Cadereyta de Montes, Querétaro, Mexico; Mexico;
- Frequency: 92.3 MHz
- Branding: La Ke Buena

Programming
- Format: Regional Mexican
- Affiliations: Radiópolis

Ownership
- Owner: Grupo Ultra; (Radio Cadereyta XHPCMQ, S.A. de C.V.);
- Operator: Grupo Edikam Medios

History
- First air date: June 3, 2018
- Call sign meaning: Cadereyta de Montes, Querétaro

Technical information
- Class: AA
- ERP: 6 kW
- HAAT: 30.3 meters
- Transmitter coordinates: 20°41′50″N 99°49′6.6″W﻿ / ﻿20.69722°N 99.818500°W

Links
- Website: kebuenaqro.mx

= XHPCMQ-FM =

Radio station in Cadereyta de Montes, Querétaro, Mexico

XHPCMQ-FM is a radio station on 92.3 FM in Cadereyta de Montes, Querétaro, Mexico.

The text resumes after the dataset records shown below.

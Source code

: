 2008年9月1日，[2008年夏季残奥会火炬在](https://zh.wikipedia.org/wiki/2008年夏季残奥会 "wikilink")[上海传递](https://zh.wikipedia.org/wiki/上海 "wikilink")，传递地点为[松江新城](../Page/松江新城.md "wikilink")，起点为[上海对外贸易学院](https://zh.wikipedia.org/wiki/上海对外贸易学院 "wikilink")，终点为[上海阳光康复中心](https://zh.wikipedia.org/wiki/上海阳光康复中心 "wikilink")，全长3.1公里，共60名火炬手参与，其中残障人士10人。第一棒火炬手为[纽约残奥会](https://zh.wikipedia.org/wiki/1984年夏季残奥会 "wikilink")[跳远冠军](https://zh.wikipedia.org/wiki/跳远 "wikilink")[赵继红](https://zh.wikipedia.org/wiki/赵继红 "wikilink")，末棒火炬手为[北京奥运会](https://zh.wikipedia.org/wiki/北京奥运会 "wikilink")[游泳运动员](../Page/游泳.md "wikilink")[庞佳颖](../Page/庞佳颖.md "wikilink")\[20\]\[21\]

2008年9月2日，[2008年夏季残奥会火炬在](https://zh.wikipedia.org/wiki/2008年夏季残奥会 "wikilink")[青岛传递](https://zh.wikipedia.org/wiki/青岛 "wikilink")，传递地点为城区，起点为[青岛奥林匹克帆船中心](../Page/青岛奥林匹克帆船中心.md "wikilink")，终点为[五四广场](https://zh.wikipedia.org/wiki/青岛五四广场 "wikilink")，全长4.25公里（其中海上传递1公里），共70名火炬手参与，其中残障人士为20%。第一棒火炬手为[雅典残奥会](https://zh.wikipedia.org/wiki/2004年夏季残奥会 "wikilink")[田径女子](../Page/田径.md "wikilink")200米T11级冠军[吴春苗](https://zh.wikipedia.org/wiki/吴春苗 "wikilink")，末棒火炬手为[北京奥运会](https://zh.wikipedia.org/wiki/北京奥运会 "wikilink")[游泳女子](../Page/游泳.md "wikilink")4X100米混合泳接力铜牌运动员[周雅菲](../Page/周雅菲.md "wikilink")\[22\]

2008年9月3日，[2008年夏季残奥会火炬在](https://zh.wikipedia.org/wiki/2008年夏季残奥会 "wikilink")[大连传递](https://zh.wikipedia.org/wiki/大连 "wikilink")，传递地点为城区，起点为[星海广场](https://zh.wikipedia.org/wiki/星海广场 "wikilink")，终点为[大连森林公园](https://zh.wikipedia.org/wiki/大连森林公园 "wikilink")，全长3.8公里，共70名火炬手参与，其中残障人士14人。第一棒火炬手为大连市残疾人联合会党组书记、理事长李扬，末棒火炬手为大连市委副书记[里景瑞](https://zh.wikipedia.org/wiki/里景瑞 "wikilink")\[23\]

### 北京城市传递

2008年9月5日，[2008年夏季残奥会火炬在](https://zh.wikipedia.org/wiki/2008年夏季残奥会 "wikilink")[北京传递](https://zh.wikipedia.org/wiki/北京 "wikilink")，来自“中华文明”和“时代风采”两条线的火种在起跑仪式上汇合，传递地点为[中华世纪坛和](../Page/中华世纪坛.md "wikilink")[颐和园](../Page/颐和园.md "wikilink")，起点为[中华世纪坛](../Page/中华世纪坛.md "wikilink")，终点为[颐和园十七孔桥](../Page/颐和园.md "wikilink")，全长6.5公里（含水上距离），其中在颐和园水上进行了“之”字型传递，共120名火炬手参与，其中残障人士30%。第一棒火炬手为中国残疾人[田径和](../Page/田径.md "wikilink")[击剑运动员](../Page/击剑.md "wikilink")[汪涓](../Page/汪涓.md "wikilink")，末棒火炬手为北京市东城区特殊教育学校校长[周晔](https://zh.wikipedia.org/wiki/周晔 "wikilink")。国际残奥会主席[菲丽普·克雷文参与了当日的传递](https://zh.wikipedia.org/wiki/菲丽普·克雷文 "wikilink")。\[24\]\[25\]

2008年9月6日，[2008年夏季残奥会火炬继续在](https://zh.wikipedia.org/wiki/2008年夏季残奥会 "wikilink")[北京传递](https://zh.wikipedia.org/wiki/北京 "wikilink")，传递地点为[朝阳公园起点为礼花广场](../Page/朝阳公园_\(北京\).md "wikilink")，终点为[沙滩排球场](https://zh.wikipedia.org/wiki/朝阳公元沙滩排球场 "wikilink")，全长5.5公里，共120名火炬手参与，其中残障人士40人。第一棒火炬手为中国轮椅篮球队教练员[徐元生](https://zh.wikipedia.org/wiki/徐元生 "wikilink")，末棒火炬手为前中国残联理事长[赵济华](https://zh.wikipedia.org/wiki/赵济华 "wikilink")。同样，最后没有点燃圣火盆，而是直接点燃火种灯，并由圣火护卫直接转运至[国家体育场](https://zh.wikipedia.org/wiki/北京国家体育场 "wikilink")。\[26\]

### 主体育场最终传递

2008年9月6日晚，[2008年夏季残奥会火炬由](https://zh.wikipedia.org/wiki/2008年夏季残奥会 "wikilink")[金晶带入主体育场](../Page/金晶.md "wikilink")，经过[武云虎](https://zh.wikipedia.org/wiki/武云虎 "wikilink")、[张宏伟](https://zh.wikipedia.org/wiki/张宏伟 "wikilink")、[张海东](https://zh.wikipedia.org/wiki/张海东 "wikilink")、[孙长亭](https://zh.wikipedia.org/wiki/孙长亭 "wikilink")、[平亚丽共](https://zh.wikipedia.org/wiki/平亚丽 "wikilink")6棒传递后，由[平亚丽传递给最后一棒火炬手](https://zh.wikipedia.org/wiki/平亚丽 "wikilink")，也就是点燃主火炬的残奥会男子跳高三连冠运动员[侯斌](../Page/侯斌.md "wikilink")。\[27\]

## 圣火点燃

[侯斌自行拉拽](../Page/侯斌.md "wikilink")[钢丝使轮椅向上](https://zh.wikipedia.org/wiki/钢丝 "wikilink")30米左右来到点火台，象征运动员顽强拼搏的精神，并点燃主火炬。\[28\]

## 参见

It is operated by Grupo Edikam Medios and carries the La Ke Buena regional Mexican format from Radiópolis.

==History==
XHPCMQ was awarded in the IFT-4 radio auction of 2017 and came to air on June 3, 2018. The station was originally known as Ultra and aired a romantic music format until flipping to the Ke Buena format on April 8, 2024.